Memory Forcing: Spatio-Temporal Memory for Consistent Scene Generation on Minecraft (paper)
Problem: Autoregressive video models (like diffusion models) can simulate open-world gameplay (e.g. Minecraft), but face a trade-off in long-term consistency. They must generate novel content when exploring new areas, yet preserve details when returning to previously seen areas. With a finite context window, relying only on recent temporal memory means the model forgets older locations (losing spatial consistency). Conversely, incorporating a spatial memory (maps of past areas) can improve consistency but might harm creativity if the model clings to incomplete past info.
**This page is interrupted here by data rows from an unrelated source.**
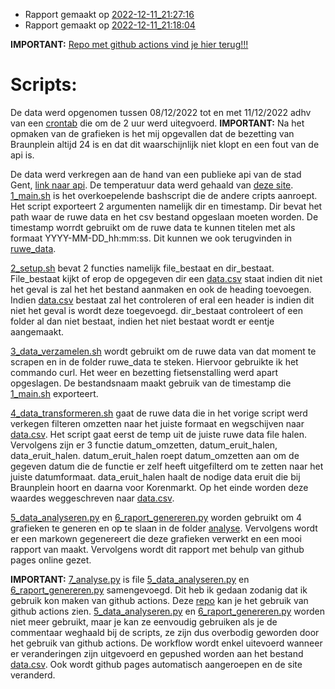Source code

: * Rapport gemaakt op [2022-12-11_21:27:16](rapport/2022-12-11_21-27-16.md) 
* Rapport gemaakt op [2022-12-11_21:18:04](rapport/2022-12-11_21-18-04.md) 

**IMPORTANT:** [Repo met github actions vind je hier terug!!!]( https://github.com/PieterjanVL/Linux_Rapport) 

# Scripts:

De data werd opgenomen tussen 08/12/2022 tot en met 11/12/2022 adhv van een [crontab](crontab.sh) die om de 2 uur werd uitegvoerd. **IMPORTANT:** Na het opmaken van de grafieken is het mij opgevallen dat de bezetting van Braunplein altijd 24 is en dat dit waarschijnlijk niet klopt en een fout van de api is. 

De data werd verkregen aan de hand van een publieke api van de stad Gent, [link naar api](https://data.stad.gent/explore/dataset/real-time-bezettingen-fietsenstallingen-gent/api/). De temperatuur data werd gehaald van [deze site](https://api.openweathermap.org/data/2.5/weather?lat=51.05&lon=3.73&appid=143b019e2b0934a0d44afa8002c8e3ce&units=metric). [1_main.sh](1_main.sh) is het overkoepelende bashscript die de andere cripts aanroept. Het script exporteert 2 argumenten namelijk dir en timestamp. Dir bevat het path waar de ruwe data en het csv bestand opgeslaan moeten worden. De timestamp worrdt gebruikt om de ruwe data te kunnen titelen met als formaat YYYY-MM-DD_hh:mm:ss. Dit kunnen we ook terugvinden in [ruwe_data](/ruwe_data/).

[2_setup.sh](2_setup.sh) bevat 2 functies namelijk file_bestaat en dir_bestaat. File_bestaat kijkt of erop de opgegeven dir een [data.csv](data.csv) staat indien dit niet het geval is zal het het bestand aanmaken en ook de heading toevoegen. Indien [data.csv](data.csv) bestaat zal het controleren of eral een header is indien dit niet het geval is wordt deze toegevoegd. dir_bestaat controleert of een folder al dan niet bestaat, indien het niet bestaat wordt er eentje aangemaakt.

[3_data_verzamelen.sh](3_data_verzamelen.sh) wordt gebruikt om de ruwe data van dat moment te scrapen en in de folder ruwe_data te steken. Hiervoor gebruikte ik het commando curl. Het weer en bezetting fietsenstalling werd apart opgeslagen. De bestandsnaam maakt gebruik van de timestamp die [1_main.sh](1_main.sh) exporteert.

[4_data_transformeren.sh](4_data_transformeren.sh) gaat de ruwe data die in het vorige script werd verkegen filteren omzetten naar het juiste formaat en wegschijven naar [data.csv](data.csv). Het script gaat eerst de temp uit de juiste ruwe data file halen. Vervolgens zijn er 3 functie datum_omzetten, datum_eruit_halen, data_eruit_halen. datum_eruit_halen roept datum_omzetten aan om de gegeven datum die de functie er zelf heeft uitgefilterd om te zetten naar het juiste datumformaat. data_eruit_halen haalt de nodige data eruit die bij Braunplein hoort en daarna voor Korenmarkt. Op het einde worden deze waardes weggeschreven naar [data.csv](data.csv).

[5_data_analyseren.py](5_data_analyseren.py) en [6_raport_genereren.py](6_raport_genereren.py) worden gebruikt om 4 grafieken te generen en op te slaan in de folder [analyse](/analyse/). Vervolgens wordt er een markown gegenereert die deze grafieken verwerkt en een mooi rapport van maakt. Vervolgens wordt dit rapport met behulp van github pages online gezet.

**IMPORTANT:** [7_analyse.py](7_analyse.py) is file [5_data_analyseren.py](5_data_analyseren.py) en [6_raport_genereren.py](6_raport_genereren.py) samengevoegd. Dit heb ik gedaan zodanig dat ik gebruik kon maken van github actions. Deze [repo]( https://github.com/PieterjanVL/Linux_Rapport) kan je het gebruik van github actions zien. [5_data_analyseren.py](5_data_analyseren.py) en [6_raport_genereren.py](6_raport_genereren.py) worden niet meer gebruikt, maar je kan ze eenvoudig gebruiken als je de commentaar weghaald bij de scripts, ze zijn dus overbodig geworden door het gebruik van github actions.
De workflow wordt enkel uitevoerd wanneer er veranderingen zijn uitgevoerd en gepushed worden aan het bestand [data.csv](data.csv). Ook wordt github pages automatisch aangeroepen en de site veranderd.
Memory Forcing is a training framework that tackles this by coupling new training protocols with a geometry-indexed spatial memory module. It uses Hybrid Training to expose the model to two regimes: exploration (model learns to use just temporal memory to handle new unseen terrain) and revisiting (model learns to incorporate the spatial memory when returning to known terrain). It also introduces Chained Forward Training, where the model generates longer rollouts during training; this forces it to experience larger viewpoint changes and learn to rely on spatial memory for maintaining consistency over long sequences. The spatial memory itself is implemented as an efficient 3D point-based cache: a point-to-frame retrieval maps currently visible blocks back to the frames where they first appeared, and an incremental 3D reconstruction updates an explicit world map as the model generates frames.
Results: Across various Minecraft environments, Memory Forcing achieved much better long-term spatial consistency (the generated world stays coherent over time) and higher visual quality, without increasing the computational cost for long videos. In effect, the model can remember and rebuild earlier explored structures correctly when they come back into view, while still imagining new content beyond the known map – all within a fixed context length.
Taming Imperfect Process Verifiers: A Sampling Perspective on Backtracking (paper)
Large language models augmented with a process verifier (a learned model that judges each reasoning step) hold promise for complex reasoning, but are fragile. Even a high-quality verifier will make occasional mistakes – and those small verifier errors can snowball into catastrophic failures if the generation blindly trusts the verifier at each step. This error amplification problem means naive “verify-as-you-go” decoding can perform worse than expected once the cost of training the verifier is considered.
This paper asks whether smarter decoding can mitigate verifier flaws. It introduces VGB, a Verifier-Guided Backtracking algorithm that treats text generation as a stochastic search through a tree of partial solutions. Rather than irrevocably committing to a bad step, the model can backtrack probabilistically when the verifier signals an issue. VGB provides a theoretical guarantee of greater robustness to verifier errors by leveraging principles from random walk algorithms. In fact, the authors draw parallels to the classic Sinclair–Jerrum random walk approach from approximate sampling theory, generalizing that idea to the setting of guided text generation.
Empirically, VGB outperformed baseline decoding strategies on both synthetic tasks and real language benchmarks, across various metrics of solution quality. This suggests that, with an imperfect process verifier, a carefully designed backtracking sampler can “tame” the verifier’s weaknesses – extracting better reasoning performance than standard greedy or beam search decoding. The work highlights the importance of viewing reasoning as a search problem, where algorithmic advances (not just model scale) can yield leaps in capability.